The key concept to control how NeuralProphet models trend is changepoints, that is the dotted lines in Figure 2. There are two main parameters related to changepoints that can be tuned:

  • n_changepoints: number of changepoints selected along the series for the trend
  • changepoint_range: range of training data used to fit the trend

The default value for changepoint_range is 0.8 and the default value for n_changepoint is 5. This means that 5 changepoints will be distributed at equal distance in the first 80% of the training data set.

changepoint_range

Increasing the changepoint_range, means that more data will be considered to model trend, that is data closer to the time in which we are starting to forecast. This increases trend variability and might lead to overfitting. On the other hand, a low value for changepoint_range might lead to underfitting, since it is likely that the latest trend variations are not caught by the model, and the trend will be modeled on old data (which may not mirror the more recent ones).

n_changepoints

Similarly, increasing the number of changepoints increases trend variability, as there will be more trend variations, and this also might lead to overfitting. If the number of changepoints is too high it might also affect how seasonality is interpreted as a side effect, as the model may misinterpret periodic fluctuations as trend variations. On the other hand, setting a low value for n_changepoints might imply missing important variations and might lead to underfitting. Therefore, it is essential to decompose the series in advance and observe trend, to have an idea of the possible values for n_changepoints.

Changepoints can also be set manually, specifying the dates in which they occur. This feature is particularly useful when there are known variations in the trend pattern.

trend_reg

In addition to these two main parameters, it is possible to vary the trend_reg parameter. This regularizes changepoint’s growth rate, so regularizes trend rate changes.

In the following pictures we show trend_reg parameter impact. In Figure 3 in the top representation trend_reg is low, in the representation below is high. As you can see, in the second picture, the number of changepoints is reduced and trend rate change range is smaller. Just to be precise, the changepoints do not disappear, but the penalty term imposed shrinks them to 0 making their impact irrelevant.

Figure 3 — NeuralProphet’s trend component with different parameters. Top figures: representation of trend and changepoints when trend_reg = 0. Bottom figures: representation of trend and changepoints when trend_reg > 10.

After having played a bit with all the trend-related parameters, our final advice is to keep the number of changepoints fixed and let the model choose which ones to keep thanks to trend_reg parameter (which can be tuned to find the best value).

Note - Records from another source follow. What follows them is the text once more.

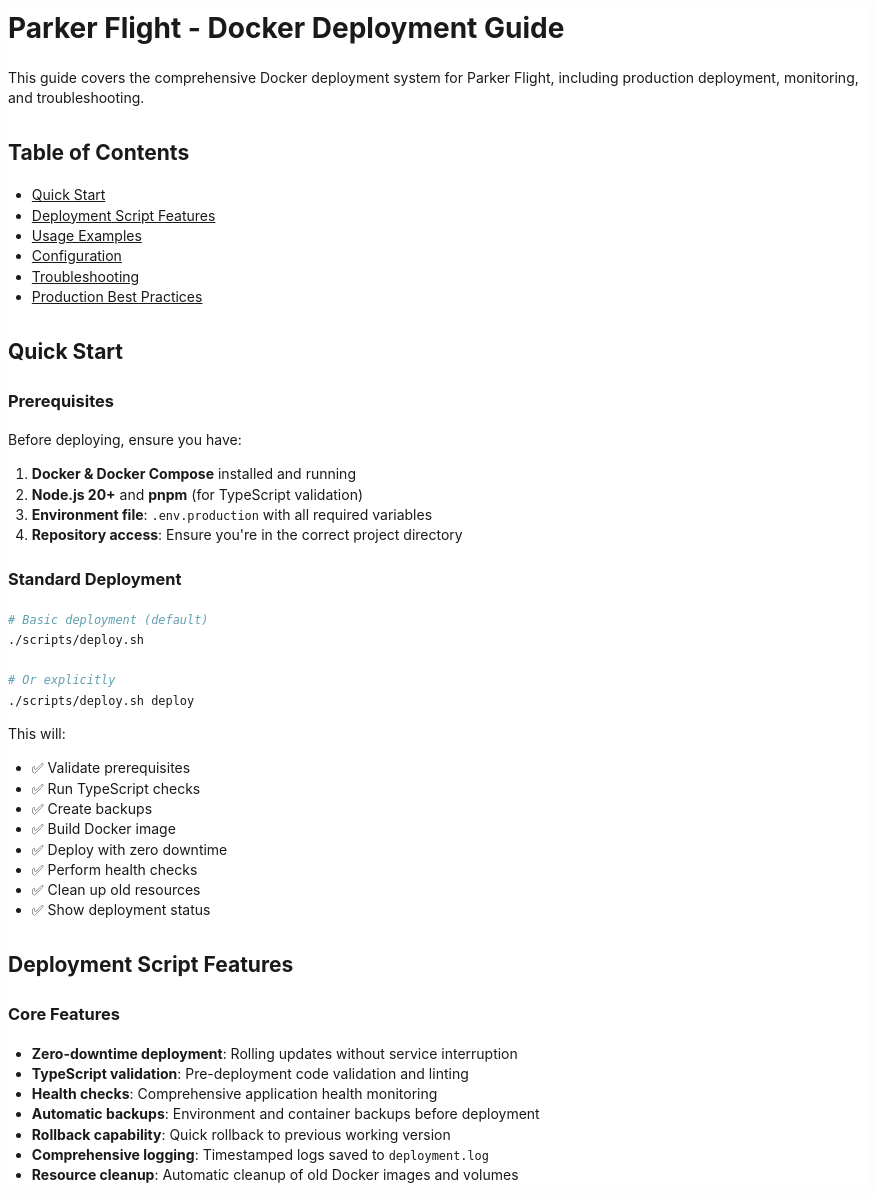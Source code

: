 # Parker Flight - Docker Deployment Guide

This guide covers the comprehensive Docker deployment system for Parker Flight, including production deployment, monitoring, and troubleshooting.

## Table of Contents

- [Quick Start](#quick-start)
- [Deployment Script Features](#deployment-script-features)
- [Usage Examples](#usage-examples)
- [Configuration](#configuration)
- [Troubleshooting](#troubleshooting)
- [Production Best Practices](#production-best-practices)

## Quick Start

### Prerequisites

Before deploying, ensure you have:

1. **Docker & Docker Compose** installed and running
2. **Node.js 20+** and **pnpm** (for TypeScript validation)
3. **Environment file**: `.env.production` with all required variables
4. **Repository access**: Ensure you're in the correct project directory

### Standard Deployment

```bash
# Basic deployment (default)
./scripts/deploy.sh

# Or explicitly
./scripts/deploy.sh deploy
```

This will:
- ✅ Validate prerequisites
- ✅ Run TypeScript checks
- ✅ Create backups
- ✅ Build Docker image
- ✅ Deploy with zero downtime
- ✅ Perform health checks
- ✅ Clean up old resources
- ✅ Show deployment status

## Deployment Script Features

### Core Features

- **Zero-downtime deployment**: Rolling updates without service interruption
- **TypeScript validation**: Pre-deployment code validation and linting
- **Health checks**: Comprehensive application health monitoring
- **Automatic backups**: Environment and container backups before deployment
- **Rollback capability**: Quick rollback to previous working version
- **Comprehensive logging**: Timestamped logs saved to `deployment.log`
- **Resource cleanup**: Automatic cleanup of old Docker images and volumes
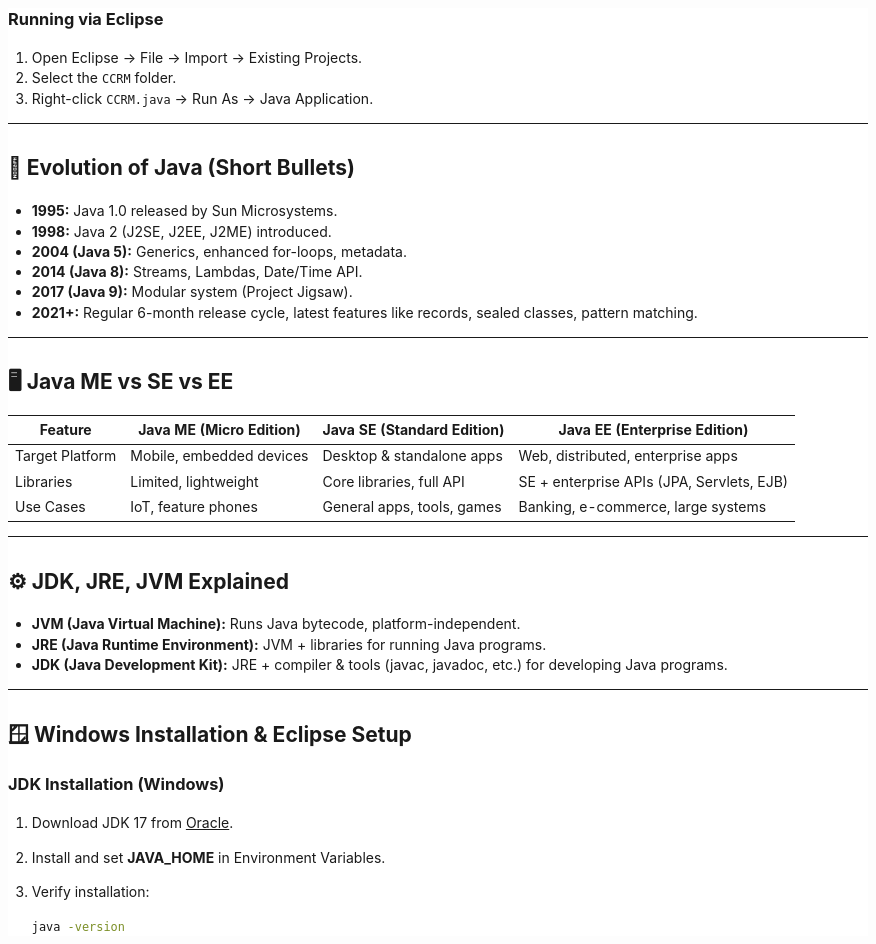 ### Running via Eclipse

1. Open Eclipse → File → Import → Existing Projects.
2. Select the `CCRM` folder.
3. Right-click `CCRM.java` → Run As → Java Application.

---

## 📖 Evolution of Java (Short Bullets)

* **1995:** Java 1.0 released by Sun Microsystems.
* **1998:** Java 2 (J2SE, J2EE, J2ME) introduced.
* **2004 (Java 5):** Generics, enhanced for-loops, metadata.
* **2014 (Java 8):** Streams, Lambdas, Date/Time API.
* **2017 (Java 9):** Modular system (Project Jigsaw).
* **2021+:** Regular 6-month release cycle, latest features like records, sealed classes, pattern matching.

---

## 🖥 Java ME vs SE vs EE

| Feature         | Java ME (Micro Edition)  | Java SE (Standard Edition) | Java EE (Enterprise Edition)              |
| --------------- | ------------------------ | -------------------------- | ----------------------------------------- |
| Target Platform | Mobile, embedded devices | Desktop & standalone apps  | Web, distributed, enterprise apps         |
| Libraries       | Limited, lightweight     | Core libraries, full API   | SE + enterprise APIs (JPA, Servlets, EJB) |
| Use Cases       | IoT, feature phones      | General apps, tools, games | Banking, e-commerce, large systems        |

---

## ⚙️ JDK, JRE, JVM Explained

* **JVM (Java Virtual Machine):** Runs Java bytecode, platform-independent.
* **JRE (Java Runtime Environment):** JVM + libraries for running Java programs.
* **JDK (Java Development Kit):** JRE + compiler & tools (javac, javadoc, etc.) for developing Java programs.

---

## 🪟 Windows Installation & Eclipse Setup

### JDK Installation (Windows)

1. Download JDK 17 from [Oracle](https://www.oracle.com/java/technologies/javase-downloads.html).
2. Install and set **JAVA_HOME** in Environment Variables.
3. Verify installation:

   ```bash
   java -version
   ```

Seasonality related parameters

The idea behind seasonality modelling in NeuralProphet is the Fourier series. When training the model, it is possible to choose the periodicities, that is which seasonal components have to be modelled, and seasonality’s mode.

Figure 4 — Seasonality hyperparameter tuning.

Seasonality components can either be set to a boolean value or to the number of Fourier terms of the respective seasonalities. If the series does not include certain seasonalities, their relative parameter should be set to False, otherwise the model might be distorted by their presence.

daily_seasonality, weekly_seasonality, yearly_seasonality

The default values are daily_seasonality =6, weekly_seasonality =4, yearly_seasonality =6. Sometimes these values do not reflect the seasonality of our series, our daily seasonality might be smoother and our yearly seasonality sharper, fortunately it is possible to change the Fourier order to meet specific needs.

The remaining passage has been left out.